Date Posted: 2009-09-10

U.S. State and Defense Department representatives are quietly but firmly reiterating that plans for a Futenma relocation will continue as scheduled, even as Democratic Party of Japan political leaders promise to shake things up.

The Democratic Party of Japan, riding high after its historic landslide Lower House of Representatives victory 11 days ago that will put its leader in the prime minister’s seat in the next week, is taking to the airwaves explaining how it will change plans for the new Marine Corps airfield to be built at Camp Schwab and on reclaimed land extending into Oura Bay in northern Okinawa. DPJ’s Vice President, Seiji Maehara, is talking about his party mapping out new plans for relocating the controversial Futenma Marine Corps Air Station out of Ginowan City, and out of Okinawa completely.

Maehara says his party will be meeting with both the U.S. government and the Okinawa Prefecture government to discuss DPJ ideas. Maehara’s position is that the Liberal Democratic Party ousted from power in August 30th elections made many plans, proposals and recommendations over the past 13-14 years that were “unachievable”.

The new Consul General in Okinawa, meanwhile, has told Okinawa’s governor “Since we have set our goal for 2014, we would like to realize the project,” speaking of the plans for force realignment and the Futenma relocation. Consul General Raymond Greene reportedly told Hirokazu Nakaima the U.S. plans are not only for the Futenma airfield project to continue, but the plans to close bases south of Kadena are still in the works.

Greene, who has only been in the Okinawa post since August 25th, reportedly told the governor “The Obama administration is trying to realize the project,” calling the new airfield near Henoko “a necessary project for U.S. security policy.” Local Okinawa media are widely reporting that Greene has informed Governor Nakaima that the new U.S. Ambassador to Japan, John Roos, will visit the island prefecture soon.

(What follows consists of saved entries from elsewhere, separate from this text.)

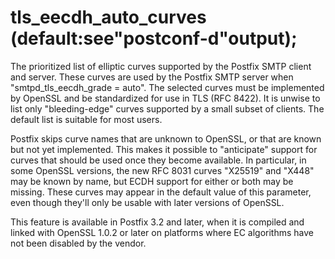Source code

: # tls_eecdh_auto_curves (default:see"postconf-d"output); 

 The prioritized list of elliptic curves supported by the Postfix
SMTP client and server.  These curves are used by the Postfix SMTP
server when "smtpd_tls_eecdh_grade = auto".  The selected curves
must be implemented by OpenSSL and be standardized for use in TLS
(RFC 8422).  It is unwise to list only
"bleeding-edge" curves supported by a small subset of clients.  The
default list is suitable for most users. 

 Postfix skips curve names that are unknown to OpenSSL, or that
are known but not yet implemented.  This makes it possible to
"anticipate" support for curves that should be used once they become
available.  In particular, in some OpenSSL versions, the new RFC
8031 curves "X25519" and "X448" may be known by name, but ECDH
support for either or both may be missing.  These curves may appear
in the default value of this parameter, even though they'll only
be usable with later versions of OpenSSL.  

 This feature is available in Postfix 3.2 and later, when it is
compiled and linked with OpenSSL 1.0.2 or later on platforms where
EC algorithms have not been disabled by the vendor.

The Assistant Secretary of Defense, Wallace Gregson, has also spoken out against the DPJ thoughts of altering the Futenma relocation agreement. Speaking from Hawaii, Gregson says “we are very satisfied with the present program.” Gregson, a retired Marine Corps three-star general who commanded the III Marine Expeditionary Force in Okinawa a few years ago, appears confident he’ll be able to work the issue. “We always look forward to working with the Japanese government,” he said.

The NTV ‘News Zero’ television program, meanwhile, is focused on American and Japanese media reports about the Democratic Party of Japan being given a grace period to get settled. The Japan Affairs Director at the Department of State, says “I am very confident we will see even closer cooperation with the Japanese government.” Ken Maher, the former Consul General in Okinawa before becoming the Japan Affairs Director in Washington, has suggested there will be changes in the DPJ positions as it settles into the offices of government.